I nodded, cradling my broken wrist and wincing as I did it.

“What happened?”

“There was a battle,” I said. “Not far from where I lived. After it was over, there were so many injured people but there was only one doctor. He used to work for my dad, so I got this cast, but everyone else… they waited for more doctors to come, from the Army or the government, I guess, but no one did.”

Radcliffe shook his head. “It doesn’t seem fair, does it?”

I stared at the floor and answered him with silence.

“Why did you come here, James?”

My head throbbed at the sound of the name. Why had I chosen it? “Some of the other men said they had to make a… a…”

“A choice.”

“Yes.
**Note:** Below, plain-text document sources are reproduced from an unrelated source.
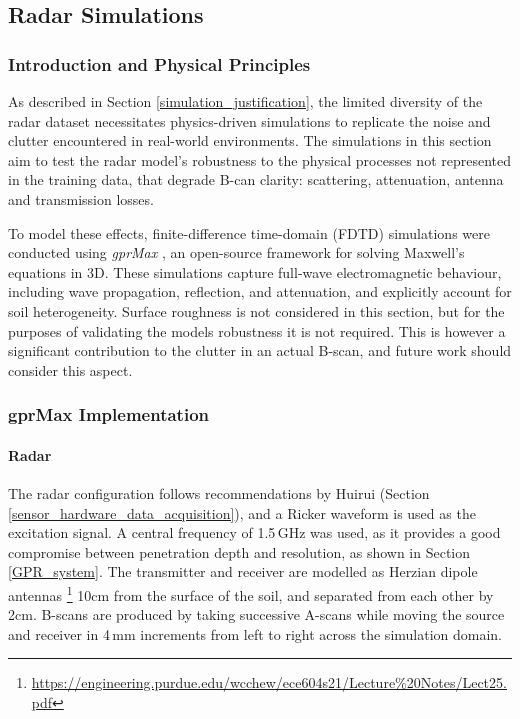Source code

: \subsection{Radar Simulations} \label{compvis_radarsims}

    \subsubsection{Introduction and Physical Principles} \label{rory_radar_principles}
    
        \noindent As described in Section \ref{simulation_justification}, the limited diversity of the radar dataset necessitates physics-driven simulations to replicate the noise and clutter encountered in real-world environments. The simulations in this section aim to test the radar model's robustness to the physical processes not represented in the training data, that degrade B-can clarity: scattering, attenuation, antenna and transmission losses.
        
        \noindent To model these effects, finite-difference time-domain (FDTD) simulations were conducted using \textit{gprMax} \cite{warren2016gprmax}, an open-source framework for solving Maxwell’s equations in 3D. These simulations capture full-wave electromagnetic behaviour, including wave propagation, reflection, and attenuation, and explicitly account for soil heterogeneity. Surface roughness is not considered in this section, but for the purposes of validating the models robustness it is not required. This is however a significant contribution to the clutter in an actual B-scan, and future work should consider this aspect.
     
    
    \subsubsection{gprMax Implementation}

        \paragraph{Radar}
        
             \noindent The radar configuration follows recommendations by Huirui (Section \ref{sensor_hardware_data_acquisition}), and a Ricker waveform is used as the excitation signal. A central frequency of 1.5\,GHz was used, as it provides a good compromise between penetration depth and resolution, as shown in Section \ref{GPR_system}. The transmitter and receiver are modelled as Herzian dipole antennas \footnote{\url{https://engineering.purdue.edu/wcchew/ece604s21/Lecture\%20Notes/Lect25.pdf}} 10cm from the surface of the soil, and separated from each other by 2cm. B-scans are produced by taking successive A-scans while moving the source and receiver in 4\,mm increments from left to right across the simulation domain.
They said when it came time for me to do it, I should just tell you whatever you wanted to hear because you’d hurt me if I didn’t.”

“And do you think that’s true? Do you think that’s how it works?”

I raised my shoulders weakly. “The doctors told me I might have died if you hadn’t been there to save me.”

“Well, I’m glad we could be, then,” he said. “There are a lot of rumors about the Choice. But do you know what it really is?”

I shook my head, and Beacon Radcliffe turned toward me on his pew.

“We believe there is a light inside all of us that comes from God. The Choice is simply you committing yourself to following the path that it illuminates.”